Supplied data —
◇ ◇ ◇

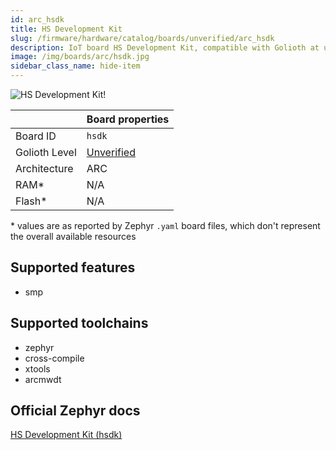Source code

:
 ```yaml
---
id: arc_hsdk
title: HS Development Kit
slug: /firmware/hardware/catalog/boards/unverified/arc_hsdk
description: IoT board HS Development Kit, compatible with Golioth at unverified level.
image: /img/boards/arc/hsdk.jpg
sidebar_class_name: hide-item
---
```


[//]: # (This is an auto-generated file, do not edit! Changes to it will be lost upon re-generation)

![HS Development Kit!](/img/boards/arc/hsdk.jpg "HS Development Kit")

|                | Board properties     |
| -------------  | -------------------- |
| Board ID       | `hsdk` |
| Golioth Level  | [Unverified](/firmware/hardware#unverified-boards) |
| Architecture   | ARC |
| RAM*           | N/A |
| Flash*         | N/A |

\* values are as reported by Zephyr `.yaml` board files, which don't represent the overall available resources



## Supported features

* smp

## Supported toolchains

* zephyr
* cross-compile
* xtools
* arcmwdt

## Official Zephyr docs

[HS Development Kit (hsdk)](https://docs.zephyrproject.org/3.6.0/boards/arc/hsdk/doc/index.html)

◇ ◇ ◇

Task prompt — How many lines in the data above contain the string "docs"? Reply with only the number.

Reply — 2